◆ Exercise requirements: Please find every line in the records below that contains the word "page", and copy it.

[Data records]

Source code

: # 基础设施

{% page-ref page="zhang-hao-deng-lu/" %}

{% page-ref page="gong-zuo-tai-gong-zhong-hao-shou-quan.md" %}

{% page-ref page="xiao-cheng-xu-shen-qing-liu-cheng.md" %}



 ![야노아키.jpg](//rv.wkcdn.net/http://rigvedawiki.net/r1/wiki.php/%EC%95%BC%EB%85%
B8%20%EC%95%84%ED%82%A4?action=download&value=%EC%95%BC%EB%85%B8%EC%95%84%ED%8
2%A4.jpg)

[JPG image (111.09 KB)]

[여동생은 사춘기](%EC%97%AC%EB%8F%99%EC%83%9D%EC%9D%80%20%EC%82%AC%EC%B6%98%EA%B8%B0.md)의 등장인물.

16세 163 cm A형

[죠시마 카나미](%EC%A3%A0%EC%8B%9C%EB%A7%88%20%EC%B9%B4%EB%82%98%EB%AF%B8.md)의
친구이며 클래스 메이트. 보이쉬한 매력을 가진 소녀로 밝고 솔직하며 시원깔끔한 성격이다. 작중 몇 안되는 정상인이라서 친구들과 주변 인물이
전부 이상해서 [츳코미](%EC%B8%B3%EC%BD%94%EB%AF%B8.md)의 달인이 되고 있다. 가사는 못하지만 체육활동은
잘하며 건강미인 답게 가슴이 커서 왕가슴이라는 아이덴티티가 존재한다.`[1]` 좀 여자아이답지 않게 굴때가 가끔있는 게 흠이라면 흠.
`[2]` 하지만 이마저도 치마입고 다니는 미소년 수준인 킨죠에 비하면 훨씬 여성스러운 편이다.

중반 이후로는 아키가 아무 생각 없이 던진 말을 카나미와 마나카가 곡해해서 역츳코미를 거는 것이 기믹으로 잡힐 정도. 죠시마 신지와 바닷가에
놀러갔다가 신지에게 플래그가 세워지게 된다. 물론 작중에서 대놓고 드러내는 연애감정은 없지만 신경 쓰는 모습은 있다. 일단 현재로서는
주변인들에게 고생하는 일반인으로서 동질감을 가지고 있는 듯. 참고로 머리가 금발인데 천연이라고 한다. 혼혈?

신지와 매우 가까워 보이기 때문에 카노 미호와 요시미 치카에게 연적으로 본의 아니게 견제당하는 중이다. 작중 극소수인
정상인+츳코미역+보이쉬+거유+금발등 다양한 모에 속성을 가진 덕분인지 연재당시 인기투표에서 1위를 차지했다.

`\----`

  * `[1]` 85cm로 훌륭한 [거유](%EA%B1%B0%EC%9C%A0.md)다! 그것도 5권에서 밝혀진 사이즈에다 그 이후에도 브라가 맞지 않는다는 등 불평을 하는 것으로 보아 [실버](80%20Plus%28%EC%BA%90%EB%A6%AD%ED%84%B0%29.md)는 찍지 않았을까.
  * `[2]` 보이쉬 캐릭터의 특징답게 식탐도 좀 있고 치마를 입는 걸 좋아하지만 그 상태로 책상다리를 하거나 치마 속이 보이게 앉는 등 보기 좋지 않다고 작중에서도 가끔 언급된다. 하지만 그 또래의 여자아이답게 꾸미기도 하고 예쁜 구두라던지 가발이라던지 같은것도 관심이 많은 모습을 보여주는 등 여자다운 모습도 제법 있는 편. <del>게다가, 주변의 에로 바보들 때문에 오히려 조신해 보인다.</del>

[/Data records]

◆ Exercise result:
{% page-ref page="zhang-hao-deng-lu/" %}
{% page-ref page="gong-zuo-tai-gong-zhong-hao-shou-quan.md" %}
{% page-ref page="xiao-cheng-xu-shen-qing-liu-cheng.md" %}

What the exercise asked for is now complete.